JD.com announced Tuesday that it has logged a record 180 billion yuan ($26 billion) in transactions during its "6.18" anniversary sale, surpassing last year's 159 billion yuan.

"High-quality products were especially popular," Yan Xiaobing, vice president of sales, said at a news conference that day. "We also saw significant growth in regional cities with smaller populations."

The sale, which will run through Thursday, is held every year around the same time and is China's second-largest online shopping event -- after Alibaba's Singles Day sale.

But despite a stellar showing this year, JD.com's future is far from certain. Alibaba, which boasts more than triple JD.com's annual transaction volume, launched 1.5 million new products and flooded customers with half-off coupons during the rival's sale. This has allowed Alibaba to match the smaller platform's prices on many items this year, dealing a blow to JD.com's usual advantage during this period.

"We don't want to be compared with our rivals," Yan said, a possible sign that JD.com is growing worried about the competition.

The company charges sellers lower fees than does Alibaba, but has been spending just as much lately on promoting products. It has significantly less wiggle room than its better-known rival.

"Although transaction volume is going up, JD.com must be feeling the heat in terms of profits," said a source at a manufacturer that uses the platform, echoing sentiment among vendors.

JD.com has already tallied more than 180 billion yuan in transactions during its "6.18" anniversary sale this year. (Photo by Shin Watanabe)

Smaller competitors are catching up quickly as well.

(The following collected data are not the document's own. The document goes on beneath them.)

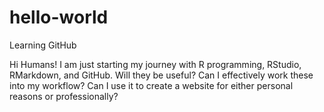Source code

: # hello-world
Learning GitHub

Hi Humans! I am just starting my journey with R programming, RStudio, RMarkdown, and GitHub. Will they be useful? Can I effectively work these into my workflow?
Can I use it to create a website for either personal reasons or professionally?
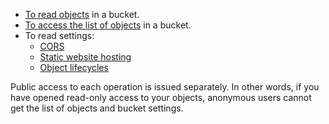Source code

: - [To read objects](../s3/api-ref/object/get.md) in a bucket.
- [To access the list of objects](../s3/api-ref/bucket/listobjects.md) in a bucket.
- To read settings:
    - [CORS](../s3/api-ref/cors/get.md)
    - [Static website hosting](../s3/api-ref/hosting/get.md)
    - [Object lifecycles](../s3/api-ref/lifecycles/get.md)

Public access to each operation is issued separately. In other words, if you have opened read-only access to your objects, anonymous users cannot get the list of objects and bucket settings.

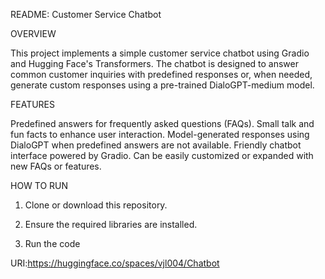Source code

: README: Customer Service Chatbot

OVERVIEW

This project implements a simple customer service chatbot using Gradio and Hugging Face's Transformers. 
The chatbot is designed to answer common customer inquiries with predefined responses or, when needed, generate custom responses using a pre-trained DialoGPT-medium model.

FEATURES

Predefined answers for frequently asked questions (FAQs).
Small talk and fun facts to enhance user interaction.
Model-generated responses using DialoGPT when predefined answers are not available.
Friendly chatbot interface powered by Gradio.
Can be easily customized or expanded with new FAQs or features.

HOW TO RUN 

1. Clone or download this repository.

2. Ensure the required libraries are installed.

3. Run the code

URI:https://huggingface.co/spaces/vjl004/Chatbot
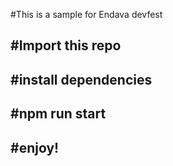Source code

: #This is a sample for Endava devfest

#Import this repo
-
#install dependencies
-
#npm run start
-
#enjoy!
-

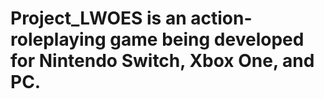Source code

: # Project_LWOES is an action-roleplaying game being developed for Nintendo Switch, Xbox One, and PC. 
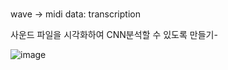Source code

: # 

wave -> midi data: transcription

사운드 파일을 시각화하여 CNN분석할 수 있도록 만들기-

![image](https://user-images.githubusercontent.com/55703579/122347132-ad983c00-cf84-11eb-8857-f773ec9782f0.png)
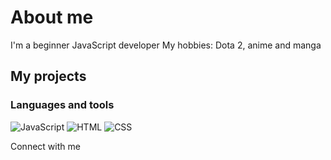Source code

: # About me
I'm a beginner JavaScript developer
My hobbies: Dota 2, anime and manga  

## My projects


### Languages and tools
![JavaScript](https://img.shields.io/badge/-JavaScript-black?style=for-the-badge&logo=javascript)
![HTML](https://img.shields.io/badge/-JavaScript-black?style=for-the-badge&logo=HTML)
![CSS](https://img.shields.io/badge/-JavaScript-black?style=for-the-badge&logo=CSS)

Connect with me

Pinduoduo, which has catapulted to the No. 3 spot through rock-bottom prices, introduced the iPhone XS on its platform for 1,000 yuan less than JD.com during the latter's annual sale. Pinduoduo is carving out market share by offering eye-catching deals, even at a loss.

China's e-commerce sales jumped roughly 50% in 2013. Growth has since slowed to about 20% for the first five months of this year, according to the National Statistics Bureau.

JD.com's earnings have never stood out, given the company's emphasis on bolstering the logistics network and other capital investments. Still, its net loss shrank to 150 million yuan in 2017 from 12.9 billion yuan in 2014.

But losses grew again last year to 2.4 billion yuan as the leadership team grapples with scandal. Competitors are sweeping in to take advantage of the company's moment of weakness.

In August, JD.com founder and CEO Richard Liu Qiandong was arrested in the U.S. on suspicion of rape. Though never charged, he has since eased his iron grip on the company and delegated more authority.

"Now, no one can make key strategic decisions," said one employee.

But Liu still criticizes other executives harshly at work, leading some to jump ship, a company source said. Lan Ye, who helped drive the group's rapid growth as vice president, resigned in May. Chief Technology Officer Zhang Chen and General Counsel Lu Yong are stepping down in June.

Zhang, who formerly worked for Yahoo, led JD.com's push into unmanned logistics operations. He was also the point person for its capital partnership with Google, which began in 2018.

JD.com cited family matters for all three resignations. But the trend appears to be spreading to midlevel managers as well.

"Talented workers are starting to quit because they are worried about the outlook for the company," an employee said. Turmoil on the ground is further dissuading leadership from launching bold initiatives for growth.

JD.com is exploring a partnership with Tencent Holdings, its leading shareholder and Alibaba's rival. It actively promoted its anniversary sale this year through Tencent's smartphone games and social media platforms in an attempt to hit back at Alibaba.

However, Tencent "respects the independence of the companies we invest in," a company representative said, indicating that it has no plans at this point to deepen its relationship with the e-retailer.

Until a few years ago, JD.com was considered a serious contender to wrest away Alibaba's throne in China. But its momentum has long since evaporated. It remains to be seen whether the company can emerge from its slump and once again take the market by storm.